● **Provided records**
□ □ □
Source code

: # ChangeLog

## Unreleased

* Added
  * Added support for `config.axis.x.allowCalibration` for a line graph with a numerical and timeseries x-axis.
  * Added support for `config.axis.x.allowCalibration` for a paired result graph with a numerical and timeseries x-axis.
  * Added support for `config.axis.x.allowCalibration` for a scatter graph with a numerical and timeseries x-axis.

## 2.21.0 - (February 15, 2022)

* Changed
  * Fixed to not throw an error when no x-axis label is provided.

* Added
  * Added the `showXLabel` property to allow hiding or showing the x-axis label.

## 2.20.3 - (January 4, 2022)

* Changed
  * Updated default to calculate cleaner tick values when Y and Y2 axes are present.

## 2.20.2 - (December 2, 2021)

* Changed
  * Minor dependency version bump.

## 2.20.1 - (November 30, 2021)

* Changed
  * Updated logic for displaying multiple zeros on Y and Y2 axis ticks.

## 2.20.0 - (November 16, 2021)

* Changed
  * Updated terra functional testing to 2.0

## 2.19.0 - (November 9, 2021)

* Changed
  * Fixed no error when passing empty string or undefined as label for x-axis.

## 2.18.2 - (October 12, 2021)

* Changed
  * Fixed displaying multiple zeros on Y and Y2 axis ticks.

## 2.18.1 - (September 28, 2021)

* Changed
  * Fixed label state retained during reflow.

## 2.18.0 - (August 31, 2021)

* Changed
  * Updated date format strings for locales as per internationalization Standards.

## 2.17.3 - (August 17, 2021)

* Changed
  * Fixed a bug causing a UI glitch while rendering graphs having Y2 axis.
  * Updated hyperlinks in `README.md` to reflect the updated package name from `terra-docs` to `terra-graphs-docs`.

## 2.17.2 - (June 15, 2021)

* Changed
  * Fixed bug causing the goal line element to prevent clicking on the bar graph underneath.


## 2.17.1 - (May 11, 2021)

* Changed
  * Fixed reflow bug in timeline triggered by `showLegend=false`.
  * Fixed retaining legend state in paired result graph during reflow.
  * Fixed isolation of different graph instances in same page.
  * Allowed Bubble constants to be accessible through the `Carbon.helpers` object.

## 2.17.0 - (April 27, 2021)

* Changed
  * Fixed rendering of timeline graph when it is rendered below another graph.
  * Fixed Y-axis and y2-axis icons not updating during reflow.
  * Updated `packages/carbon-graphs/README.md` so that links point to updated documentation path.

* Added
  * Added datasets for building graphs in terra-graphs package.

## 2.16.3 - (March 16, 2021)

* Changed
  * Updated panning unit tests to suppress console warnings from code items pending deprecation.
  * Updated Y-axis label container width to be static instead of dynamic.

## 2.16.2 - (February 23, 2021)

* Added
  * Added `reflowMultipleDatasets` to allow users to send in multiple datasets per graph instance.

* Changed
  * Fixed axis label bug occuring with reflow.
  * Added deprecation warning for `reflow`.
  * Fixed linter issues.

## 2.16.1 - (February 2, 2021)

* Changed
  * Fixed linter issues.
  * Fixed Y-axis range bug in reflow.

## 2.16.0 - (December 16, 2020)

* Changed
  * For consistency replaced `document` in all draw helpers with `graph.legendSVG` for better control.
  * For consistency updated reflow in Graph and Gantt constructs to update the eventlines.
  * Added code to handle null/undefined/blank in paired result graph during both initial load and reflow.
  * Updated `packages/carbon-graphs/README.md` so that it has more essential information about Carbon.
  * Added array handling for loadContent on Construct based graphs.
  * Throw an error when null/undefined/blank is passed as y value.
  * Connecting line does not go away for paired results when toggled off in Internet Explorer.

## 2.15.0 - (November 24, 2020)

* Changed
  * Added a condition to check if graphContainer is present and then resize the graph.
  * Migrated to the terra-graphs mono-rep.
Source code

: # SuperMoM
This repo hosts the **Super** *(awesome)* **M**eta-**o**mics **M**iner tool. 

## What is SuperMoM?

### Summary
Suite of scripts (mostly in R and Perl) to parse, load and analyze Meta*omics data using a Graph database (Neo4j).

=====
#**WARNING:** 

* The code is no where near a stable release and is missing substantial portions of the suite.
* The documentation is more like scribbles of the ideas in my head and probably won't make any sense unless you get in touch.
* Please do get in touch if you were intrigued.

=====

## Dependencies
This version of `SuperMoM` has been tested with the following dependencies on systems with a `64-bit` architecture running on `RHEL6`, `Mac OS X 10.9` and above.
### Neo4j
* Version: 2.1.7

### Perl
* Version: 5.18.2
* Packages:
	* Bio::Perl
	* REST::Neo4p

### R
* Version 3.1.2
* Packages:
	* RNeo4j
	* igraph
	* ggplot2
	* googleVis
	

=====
□ □ □
● **Exercise objective**
Output the records again in full. Keep every character as written.

● **Result of the task**
Source code

: # ChangeLog

## Unreleased

* Added
  * Added support for `config.axis.x.allowCalibration` for a line graph with a numerical and timeseries x-axis.
  * Added support for `config.axis.x.allowCalibration` for a paired result graph with a numerical and timeseries x-axis.
  * Added support for `config.axis.x.allowCalibration` for a scatter graph with a numerical and timeseries x-axis.

## 2.21.0 - (February 15, 2022)

* Changed
  * Fixed to not throw an error when no x-axis label is provided.

* Added
  * Added the `showXLabel` property to allow hiding or showing the x-axis label.

## 2.20.3 - (January 4, 2022)

* Changed
  * Updated default to calculate cleaner tick values when Y and Y2 axes are present.

## 2.20.2 - (December 2, 2021)

* Changed
  * Minor dependency version bump.

## 2.20.1 - (November 30, 2021)

* Changed
  * Updated logic for displaying multiple zeros on Y and Y2 axis ticks.

## 2.20.0 - (November 16, 2021)

* Changed
  * Updated terra functional testing to 2.0

## 2.19.0 - (November 9, 2021)

* Changed
  * Fixed no error when passing empty string or undefined as label for x-axis.

## 2.18.2 - (October 12, 2021)

* Changed
  * Fixed displaying multiple zeros on Y and Y2 axis ticks.

## 2.18.1 - (September 28, 2021)

* Changed
  * Fixed label state retained during reflow.

## 2.18.0 - (August 31, 2021)

* Changed
  * Updated date format strings for locales as per internationalization Standards.

## 2.17.3 - (August 17, 2021)

* Changed
  * Fixed a bug causing a UI glitch while rendering graphs having Y2 axis.
  * Updated hyperlinks in `README.md` to reflect the updated package name from `terra-docs` to `terra-graphs-docs`.

## 2.17.2 - (June 15, 2021)

* Changed
  * Fixed bug causing the goal line element to prevent clicking on the bar graph underneath.


## 2.17.1 - (May 11, 2021)

* Changed
  * Fixed reflow bug in timeline triggered by `showLegend=false`.
  * Fixed retaining legend state in paired result graph during reflow.
  * Fixed isolation of different graph instances in same page.
  * Allowed Bubble constants to be accessible through the `Carbon.helpers` object.

## 2.17.0 - (April 27, 2021)

* Changed
  * Fixed rendering of timeline graph when it is rendered below another graph.
  * Fixed Y-axis and y2-axis icons not updating during reflow.
  * Updated `packages/carbon-graphs/README.md` so that links point to updated documentation path.

* Added
  * Added datasets for building graphs in terra-graphs package.

## 2.16.3 - (March 16, 2021)

* Changed
  * Updated panning unit tests to suppress console warnings from code items pending deprecation.
  * Updated Y-axis label container width to be static instead of dynamic.

## 2.16.2 - (February 23, 2021)

* Added
  * Added `reflowMultipleDatasets` to allow users to send in multiple datasets per graph instance.

* Changed
  * Fixed axis label bug occuring with reflow.
  * Added deprecation warning for `reflow`.
  * Fixed linter issues.

## 2.16.1 - (February 2, 2021)

* Changed
  * Fixed linter issues.
  * Fixed Y-axis range bug in reflow.

## 2.16.0 - (December 16, 2020)

* Changed
  * For consistency replaced `document` in all draw helpers with `graph.legendSVG` for better control.
  * For consistency updated reflow in Graph and Gantt constructs to update the eventlines.
  * Added code to handle null/undefined/blank in paired result graph during both initial load and reflow.
  * Updated `packages/carbon-graphs/README.md` so that it has more essential information about Carbon.
  * Added array handling for loadContent on Construct based graphs.
  * Throw an error when null/undefined/blank is passed as y value.
  * Connecting line does not go away for paired results when toggled off in Internet Explorer.

## 2.15.0 - (November 24, 2020)

* Changed
  * Added a condition to check if graphContainer is present and then resize the graph.
  * Migrated to the terra-graphs mono-rep.
Source code

: # SuperMoM
This repo hosts the **Super** *(awesome)* **M**eta-**o**mics **M**iner tool. 

## What is SuperMoM?

### Summary
Suite of scripts (mostly in R and Perl) to parse, load and analyze Meta*omics data using a Graph database (Neo4j).

=====
#**WARNING:** 

* The code is no where near a stable release and is missing substantial portions of the suite.
* The documentation is more like scribbles of the ideas in my head and probably won't make any sense unless you get in touch.
* Please do get in touch if you were intrigued.

=====

## Dependencies
This version of `SuperMoM` has been tested with the following dependencies on systems with a `64-bit` architecture running on `RHEL6`, `Mac OS X 10.9` and above.
### Neo4j
* Version: 2.1.7

### Perl
* Version: 5.18.2
* Packages:
	* Bio::Perl
	* REST::Neo4p

### R
* Version 3.1.2
* Packages:
	* RNeo4j
	* igraph
	* ggplot2
	* googleVis
	

=====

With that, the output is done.